UW's Jordan Chin Follows Jacob Sirmon into Transfer Portal

Jordan Chin spent five seasons as a wide receiver in the University of Washington football program.
In this COVID-19-rearranged sporting world, he will enter the transfer portal and spend a sixth year somewhere else.
On Thursday, the reserve pass-catcher from San Fernando, California, disclosed on social media how he will take his free season offered by the NCAA because of the pandemic and leave Seattle.
Chin's final Husky stat line: 29 games, 5 starts, 5 career receptions, 116 yards, two touchdowns.
He caught a 48-yard touchdown pass against Oregon, an 11-yard scoring toss against Utah, both from Jacob Eason in 2019. He started the 2019 Rose Bowl against Ohio State.
“Grateful for the opportunity and stuff I’ve learned at this university on and off the field plus all of the support from husky nation,” Chin posted on Twitter. “Thank you for everything, it’s all love! I’m not done yet though onto the next! #GoDawgs”

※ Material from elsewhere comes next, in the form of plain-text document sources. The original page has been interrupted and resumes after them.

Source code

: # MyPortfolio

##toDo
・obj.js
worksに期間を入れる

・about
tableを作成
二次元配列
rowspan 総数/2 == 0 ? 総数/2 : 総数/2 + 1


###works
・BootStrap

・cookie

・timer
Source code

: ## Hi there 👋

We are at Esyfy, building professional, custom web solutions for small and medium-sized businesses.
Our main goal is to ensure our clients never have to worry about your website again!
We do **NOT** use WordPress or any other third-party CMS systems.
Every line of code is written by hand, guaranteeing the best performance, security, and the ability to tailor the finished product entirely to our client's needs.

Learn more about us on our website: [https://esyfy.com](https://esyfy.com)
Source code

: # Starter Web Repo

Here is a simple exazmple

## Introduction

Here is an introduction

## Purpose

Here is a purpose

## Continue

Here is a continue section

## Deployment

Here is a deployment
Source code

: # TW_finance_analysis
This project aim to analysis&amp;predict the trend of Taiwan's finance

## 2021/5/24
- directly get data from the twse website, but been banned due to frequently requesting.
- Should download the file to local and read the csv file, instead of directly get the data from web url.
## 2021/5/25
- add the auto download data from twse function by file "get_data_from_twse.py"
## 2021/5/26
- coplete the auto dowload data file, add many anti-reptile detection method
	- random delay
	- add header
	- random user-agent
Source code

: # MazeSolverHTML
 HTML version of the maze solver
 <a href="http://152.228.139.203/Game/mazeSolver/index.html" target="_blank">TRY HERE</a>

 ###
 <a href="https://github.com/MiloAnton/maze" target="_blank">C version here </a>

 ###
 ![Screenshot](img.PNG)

Grateful for the opportunity and stuff I’ve learned at this university on and off the field plus all of the support from husky nation, Thankyou for everything, it’s all love! I’m Not done yet though onto the next ! #GoDawgs pic.twitter.com/UgR8TNHnEp
— Jordan C. Chin ™ (@chincredible) December 18, 2020
He played sparingly during the Huskies' shortened four-game season. With freshmen Rome Odunze and Jalen McMillan earning starts against Stanford when veterans Terrell Bynum and Puka Nacua were ruled out, his future prospects for minutes grew dim.
The Huskies have now lost two to the transfer portal this week, with Chin joining sophomore Jacob Sirmon as departing players.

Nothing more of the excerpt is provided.